5.   Hubbard, Averette, Fuller, Booth, and Williams are all represented by the same attorneys, and the argument sections of their appellee briefs are substantively very similar.

6.   Locklear Group does not argue that it presented the arbitrability argument in the hearings in the Hubbard, Averette, and Fuller cases.

7.   Rule 10(d), Ala. R. App. P., states, in part: “If no report of the evidence or proceedings at a hearing or trial was made, or if a transcript is unavailable, the appellant may prepare a statement of the evidence or proceedings from the best available means, including the appellant's recollection.”

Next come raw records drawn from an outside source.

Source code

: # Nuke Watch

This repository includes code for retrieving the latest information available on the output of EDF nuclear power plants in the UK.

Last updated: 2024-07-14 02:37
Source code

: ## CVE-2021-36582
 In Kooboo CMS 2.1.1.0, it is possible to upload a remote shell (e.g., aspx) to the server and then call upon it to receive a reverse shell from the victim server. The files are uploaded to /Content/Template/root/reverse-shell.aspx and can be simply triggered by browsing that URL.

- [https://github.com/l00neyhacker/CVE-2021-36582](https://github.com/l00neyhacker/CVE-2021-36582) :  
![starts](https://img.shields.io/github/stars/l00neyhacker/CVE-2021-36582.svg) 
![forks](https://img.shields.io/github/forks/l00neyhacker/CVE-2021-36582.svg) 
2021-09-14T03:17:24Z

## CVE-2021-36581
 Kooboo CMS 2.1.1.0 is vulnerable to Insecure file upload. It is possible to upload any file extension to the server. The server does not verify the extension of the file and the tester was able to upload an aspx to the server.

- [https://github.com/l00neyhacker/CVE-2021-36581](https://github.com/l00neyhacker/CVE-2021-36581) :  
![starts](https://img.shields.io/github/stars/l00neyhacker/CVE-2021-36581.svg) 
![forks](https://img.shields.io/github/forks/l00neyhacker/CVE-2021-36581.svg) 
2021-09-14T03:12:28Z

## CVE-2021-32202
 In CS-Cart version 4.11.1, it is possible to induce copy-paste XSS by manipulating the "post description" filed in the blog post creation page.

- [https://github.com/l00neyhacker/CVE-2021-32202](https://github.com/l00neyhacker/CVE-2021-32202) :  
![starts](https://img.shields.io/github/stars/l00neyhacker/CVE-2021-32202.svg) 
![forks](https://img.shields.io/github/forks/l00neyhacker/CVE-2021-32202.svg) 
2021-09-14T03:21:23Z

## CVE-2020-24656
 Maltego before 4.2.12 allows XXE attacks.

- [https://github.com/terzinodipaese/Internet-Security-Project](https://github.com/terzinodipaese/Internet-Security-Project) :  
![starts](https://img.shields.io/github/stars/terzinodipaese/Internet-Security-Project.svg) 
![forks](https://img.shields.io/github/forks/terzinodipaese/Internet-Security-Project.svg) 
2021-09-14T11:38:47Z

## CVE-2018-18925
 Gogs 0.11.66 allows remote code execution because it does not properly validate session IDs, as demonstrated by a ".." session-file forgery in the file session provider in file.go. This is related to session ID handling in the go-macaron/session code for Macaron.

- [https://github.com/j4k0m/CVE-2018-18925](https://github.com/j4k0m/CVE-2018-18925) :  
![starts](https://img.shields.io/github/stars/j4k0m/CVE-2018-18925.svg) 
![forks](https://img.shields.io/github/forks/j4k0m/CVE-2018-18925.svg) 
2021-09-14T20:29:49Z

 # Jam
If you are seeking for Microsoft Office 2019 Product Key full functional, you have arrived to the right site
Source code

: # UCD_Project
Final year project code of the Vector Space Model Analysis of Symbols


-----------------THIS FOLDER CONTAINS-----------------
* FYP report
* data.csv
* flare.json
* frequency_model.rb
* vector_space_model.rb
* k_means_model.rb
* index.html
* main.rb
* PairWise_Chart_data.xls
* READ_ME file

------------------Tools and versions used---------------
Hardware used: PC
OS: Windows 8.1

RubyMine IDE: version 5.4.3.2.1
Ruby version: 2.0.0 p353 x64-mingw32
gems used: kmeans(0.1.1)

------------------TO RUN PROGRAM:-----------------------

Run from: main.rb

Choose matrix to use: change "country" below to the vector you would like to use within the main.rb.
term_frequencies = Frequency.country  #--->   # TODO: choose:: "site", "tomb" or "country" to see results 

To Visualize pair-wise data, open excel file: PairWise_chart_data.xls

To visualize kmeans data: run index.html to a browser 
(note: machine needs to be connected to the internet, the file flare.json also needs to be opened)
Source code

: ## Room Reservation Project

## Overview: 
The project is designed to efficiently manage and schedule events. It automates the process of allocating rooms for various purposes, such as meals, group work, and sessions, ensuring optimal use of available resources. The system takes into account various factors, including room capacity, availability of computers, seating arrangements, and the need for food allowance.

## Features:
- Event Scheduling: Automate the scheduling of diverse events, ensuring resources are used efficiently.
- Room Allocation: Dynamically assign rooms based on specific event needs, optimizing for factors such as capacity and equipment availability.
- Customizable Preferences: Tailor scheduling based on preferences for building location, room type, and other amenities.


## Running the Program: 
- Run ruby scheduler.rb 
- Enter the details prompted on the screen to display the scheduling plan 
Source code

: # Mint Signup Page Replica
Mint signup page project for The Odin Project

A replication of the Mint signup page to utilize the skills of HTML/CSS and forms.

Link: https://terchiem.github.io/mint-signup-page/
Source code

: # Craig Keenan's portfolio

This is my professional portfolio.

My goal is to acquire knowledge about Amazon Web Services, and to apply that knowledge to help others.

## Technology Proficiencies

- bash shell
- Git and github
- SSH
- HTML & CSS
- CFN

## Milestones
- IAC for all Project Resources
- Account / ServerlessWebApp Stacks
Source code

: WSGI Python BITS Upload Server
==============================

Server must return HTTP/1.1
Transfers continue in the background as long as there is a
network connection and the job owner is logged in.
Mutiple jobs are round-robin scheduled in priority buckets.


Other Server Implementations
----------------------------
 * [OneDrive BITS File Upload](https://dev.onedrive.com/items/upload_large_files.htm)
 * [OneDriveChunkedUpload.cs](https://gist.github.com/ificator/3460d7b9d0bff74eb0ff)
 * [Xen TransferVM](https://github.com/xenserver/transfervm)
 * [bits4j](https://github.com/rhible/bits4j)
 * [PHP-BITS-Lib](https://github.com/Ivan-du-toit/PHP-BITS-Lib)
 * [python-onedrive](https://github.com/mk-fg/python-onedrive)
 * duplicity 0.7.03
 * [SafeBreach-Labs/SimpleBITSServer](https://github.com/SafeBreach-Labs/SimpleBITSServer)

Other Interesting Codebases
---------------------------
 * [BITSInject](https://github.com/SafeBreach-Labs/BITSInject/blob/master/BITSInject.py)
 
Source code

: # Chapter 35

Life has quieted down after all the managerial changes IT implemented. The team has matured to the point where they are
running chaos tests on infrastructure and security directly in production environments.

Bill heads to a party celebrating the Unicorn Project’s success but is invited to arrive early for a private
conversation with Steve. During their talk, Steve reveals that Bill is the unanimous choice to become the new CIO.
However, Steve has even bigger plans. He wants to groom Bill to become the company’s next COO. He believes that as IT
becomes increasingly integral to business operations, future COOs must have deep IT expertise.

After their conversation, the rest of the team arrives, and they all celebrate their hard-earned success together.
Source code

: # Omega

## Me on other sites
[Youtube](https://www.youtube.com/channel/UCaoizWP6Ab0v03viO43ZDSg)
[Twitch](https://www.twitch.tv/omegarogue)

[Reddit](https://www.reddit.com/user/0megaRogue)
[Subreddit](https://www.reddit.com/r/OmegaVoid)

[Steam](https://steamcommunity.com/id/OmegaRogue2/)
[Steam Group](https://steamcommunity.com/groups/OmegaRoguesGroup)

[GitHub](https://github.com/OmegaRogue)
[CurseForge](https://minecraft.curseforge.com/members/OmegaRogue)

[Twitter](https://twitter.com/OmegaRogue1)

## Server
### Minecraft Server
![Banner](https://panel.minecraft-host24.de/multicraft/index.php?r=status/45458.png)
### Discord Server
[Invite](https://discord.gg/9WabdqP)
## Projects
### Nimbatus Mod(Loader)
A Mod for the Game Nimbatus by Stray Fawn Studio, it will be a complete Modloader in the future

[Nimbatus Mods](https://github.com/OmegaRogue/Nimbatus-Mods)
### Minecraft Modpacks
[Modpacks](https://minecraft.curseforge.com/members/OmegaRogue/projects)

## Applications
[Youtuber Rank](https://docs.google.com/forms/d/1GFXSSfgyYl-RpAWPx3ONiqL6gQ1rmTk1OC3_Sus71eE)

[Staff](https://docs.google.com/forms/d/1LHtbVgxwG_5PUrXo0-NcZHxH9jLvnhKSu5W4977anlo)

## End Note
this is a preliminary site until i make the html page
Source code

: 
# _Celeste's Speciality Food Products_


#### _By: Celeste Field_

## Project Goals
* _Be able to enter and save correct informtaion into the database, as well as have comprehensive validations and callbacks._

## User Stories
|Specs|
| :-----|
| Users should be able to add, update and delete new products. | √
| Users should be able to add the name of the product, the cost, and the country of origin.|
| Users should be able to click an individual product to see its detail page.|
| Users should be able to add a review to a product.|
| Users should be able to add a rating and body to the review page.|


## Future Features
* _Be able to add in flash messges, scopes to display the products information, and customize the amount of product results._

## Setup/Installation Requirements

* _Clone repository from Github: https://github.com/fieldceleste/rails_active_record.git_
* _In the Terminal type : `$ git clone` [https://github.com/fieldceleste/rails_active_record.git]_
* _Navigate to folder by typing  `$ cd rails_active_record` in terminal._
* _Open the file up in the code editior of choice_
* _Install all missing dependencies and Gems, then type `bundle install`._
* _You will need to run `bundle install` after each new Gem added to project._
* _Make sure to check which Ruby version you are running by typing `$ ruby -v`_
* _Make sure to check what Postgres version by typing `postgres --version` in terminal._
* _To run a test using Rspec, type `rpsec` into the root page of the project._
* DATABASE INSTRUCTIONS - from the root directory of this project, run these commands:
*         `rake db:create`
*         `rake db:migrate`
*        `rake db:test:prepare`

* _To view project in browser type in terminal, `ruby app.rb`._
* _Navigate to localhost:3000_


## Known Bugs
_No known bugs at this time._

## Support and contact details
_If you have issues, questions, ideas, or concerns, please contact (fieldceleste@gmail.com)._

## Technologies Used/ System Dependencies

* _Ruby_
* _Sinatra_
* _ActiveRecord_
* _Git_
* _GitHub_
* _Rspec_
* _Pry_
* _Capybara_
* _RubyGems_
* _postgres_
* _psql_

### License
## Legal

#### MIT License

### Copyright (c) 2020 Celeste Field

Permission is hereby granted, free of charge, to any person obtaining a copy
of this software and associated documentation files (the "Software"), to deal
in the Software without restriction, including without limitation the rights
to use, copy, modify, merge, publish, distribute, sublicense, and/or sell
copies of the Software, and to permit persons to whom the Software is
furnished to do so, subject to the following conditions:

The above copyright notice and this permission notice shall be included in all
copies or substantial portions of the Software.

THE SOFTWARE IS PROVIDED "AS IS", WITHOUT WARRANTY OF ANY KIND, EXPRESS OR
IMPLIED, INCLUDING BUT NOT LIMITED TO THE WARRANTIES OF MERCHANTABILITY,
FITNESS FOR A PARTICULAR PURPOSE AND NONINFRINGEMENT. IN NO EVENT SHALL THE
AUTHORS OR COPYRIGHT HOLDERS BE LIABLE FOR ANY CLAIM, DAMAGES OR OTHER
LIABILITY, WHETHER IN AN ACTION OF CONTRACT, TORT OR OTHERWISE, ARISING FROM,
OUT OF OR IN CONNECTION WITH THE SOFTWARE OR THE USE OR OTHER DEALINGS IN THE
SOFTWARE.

8.   A fair question exists, albeit one we need not address further, as to whether the trial courts' error could be said to have been invited under the circumstances. A party “'“may not predicate an argument for reversal on 'invited error,' that is, 'error into which he has led or lulled the trial court.””” White Sands Grp., L.L.C. v. PRS II, LLC, 998 So. 2d at 1057 (quoting Mobile Infirmary Med. Ctr. v. Hodgen, 884 So. 2d 801, 808 (Ala. 2003), quoting other cases).

9.   We note that Hubbard, Averette, Fuller, Booth, and Williams -- unlike the Lollars and Hood -- do not contend that the substantive nature of their identity-theft claims, rather than the nature of the parties against whom those claims are made, is such that the language of the arbitration agreement is not broad enough to encompass those claims. Such a contention would be difficult for Hubbard, Averette, Fuller, Booth, and Williams to maintain, given that they did not oppose Locklear CJD's motion for arbitration of the plaintiffs' similar identity-theft claims against it, which motion was based on the same substantive arbitration-agreement language.

10.   In an effort to provide an alternative ground for affirmance of the trial court's order as to Locklear Group, Hood also makes a “nonsignatory” argument similar to that made by first group of plaintiffs discussed above. This argument by Hood fails for the same reasons as did the similar argument by those other plaintiffs. See discussion, supra.

11.   Hood's reference to a “First Options clause” is a reference to the discussion of arbitrability clauses in FirstOptions of Chicago, Inc. v. Kaplan, 514 U.S. 938 (1995).

12.   See discussion, supra.

MURDOCK, Justice.

Stuart, C.J., and Bolin, Main, and Bryan, JJ., concur. Murdock, J., concurs specially.